··· Supplied entries ···

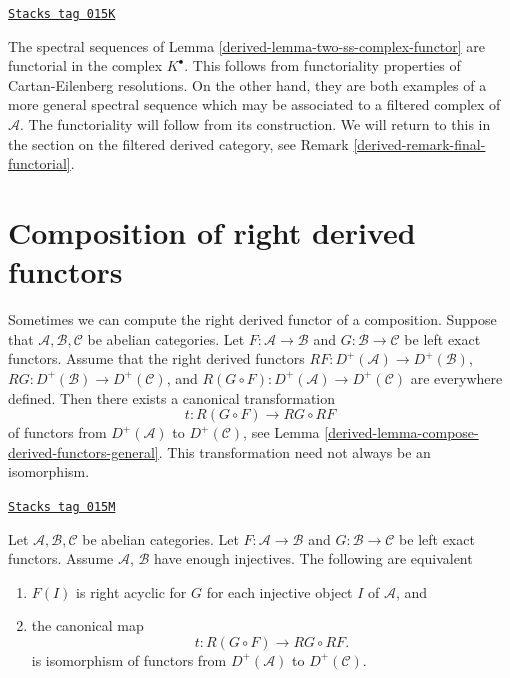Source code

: \begin{remark}[Functorial ss]
\label{derived-remark-functorial-ss}
\href{https://stacks.math.columbia.edu/tag/015K}{\texttt{Stacks tag 015K}}

The spectral sequences of Lemma \ref{derived-lemma-two-ss-complex-functor}
are functorial in the complex $K^\bullet$. This follows from functoriality
properties of Cartan-Eilenberg resolutions. On the other hand, they are
both examples of a more general spectral sequence which may be associated
to a filtered complex of $\mathcal{A}$. The functoriality will follow from
its construction. We will return to this in the section on the filtered
derived category, see Remark \ref{derived-remark-final-functorial}.
\end{remark}

\section{Composition of right derived functors}
\label{derived-section-composition-right-derived-functors}
Sometimes we can compute the right derived functor of a composition.
Suppose that $\mathcal{A}, \mathcal{B}, \mathcal{C}$ be abelian categories.
Let $F : \mathcal{A} \to \mathcal{B}$ and $G : \mathcal{B} \to \mathcal{C}$
be left exact functors. Assume that the right derived functors
$RF : D^{+}(\mathcal{A}) \to D^{+}(\mathcal{B})$,
$RG : D^{+}(\mathcal{B}) \to D^{+}(\mathcal{C})$, and
$R(G \circ F) : D^{+}(\mathcal{A}) \to D^{+}(\mathcal{C})$
are everywhere defined. Then there exists a canonical transformation
$$
t : R(G \circ F) \longrightarrow RG \circ RF
$$
of functors from $D^{+}(\mathcal{A})$ to $D^{+}(\mathcal{C})$, see
Lemma \ref{derived-lemma-compose-derived-functors-general}.
This transformation need not always be an isomorphism.

\begin{lemma}
\label{derived-lemma-compose-derived-functors}
\href{https://stacks.math.columbia.edu/tag/015M}{\texttt{Stacks tag 015M}}

Let $\mathcal{A}, \mathcal{B}, \mathcal{C}$ be abelian categories.
Let $F : \mathcal{A} \to \mathcal{B}$ and $G : \mathcal{B} \to \mathcal{C}$
be left exact functors. Assume $\mathcal{A}$, $\mathcal{B}$ have
enough injectives. The following are equivalent
\begin{enumerate}
\item $F(I)$ is right acyclic for $G$ for each injective object $I$
of $\mathcal{A}$, and
\item the canonical map
$$
t : R(G \circ F) \longrightarrow RG \circ RF.
$$
is isomorphism of functors from $D^{+}(\mathcal{A})$ to $D^{+}(\mathcal{C})$.
\end{enumerate}
\end{lemma}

···

• _Work instruction_:
Give back the material above exactly as it appears, minus the pictures.

• _Response box_:
Source code

: \begin{remark}[Functorial ss]
\label{derived-remark-functorial-ss}
\href{https://stacks.math.columbia.edu/tag/015K}{\texttt{Stacks tag 015K}}

The spectral sequences of Lemma \ref{derived-lemma-two-ss-complex-functor}
are functorial in the complex $K^\bullet$. This follows from functoriality
properties of Cartan-Eilenberg resolutions. On the other hand, they are
both examples of a more general spectral sequence which may be associated
to a filtered complex of $\mathcal{A}$. The functoriality will follow from
its construction. We will return to this in the section on the filtered
derived category, see Remark \ref{derived-remark-final-functorial}.
\end{remark}

\section{Composition of right derived functors}
\label{derived-section-composition-right-derived-functors}
Sometimes we can compute the right derived functor of a composition.
Suppose that $\mathcal{A}, \mathcal{B}, \mathcal{C}$ be abelian categories.
Let $F : \mathcal{A} \to \mathcal{B}$ and $G : \mathcal{B} \to \mathcal{C}$
be left exact functors. Assume that the right derived functors
$RF : D^{+}(\mathcal{A}) \to D^{+}(\mathcal{B})$,
$RG : D^{+}(\mathcal{B}) \to D^{+}(\mathcal{C})$, and
$R(G \circ F) : D^{+}(\mathcal{A}) \to D^{+}(\mathcal{C})$
are everywhere defined. Then there exists a canonical transformation
$$
t : R(G \circ F) \longrightarrow RG \circ RF
$$
of functors from $D^{+}(\mathcal{A})$ to $D^{+}(\mathcal{C})$, see
Lemma \ref{derived-lemma-compose-derived-functors-general}.
This transformation need not always be an isomorphism.

\begin{lemma}
\label{derived-lemma-compose-derived-functors}
\href{https://stacks.math.columbia.edu/tag/015M}{\texttt{Stacks tag 015M}}

Let $\mathcal{A}, \mathcal{B}, \mathcal{C}$ be abelian categories.
Let $F : \mathcal{A} \to \mathcal{B}$ and $G : \mathcal{B} \to \mathcal{C}$
be left exact functors. Assume $\mathcal{A}$, $\mathcal{B}$ have
enough injectives. The following are equivalent
\begin{enumerate}
\item $F(I)$ is right acyclic for $G$ for each injective object $I$
of $\mathcal{A}$, and
\item the canonical map
$$
t : R(G \circ F) \longrightarrow RG \circ RF.
$$
is isomorphism of functors from $D^{+}(\mathcal{A})$ to $D^{+}(\mathcal{C})$.
\end{enumerate}
\end{lemma}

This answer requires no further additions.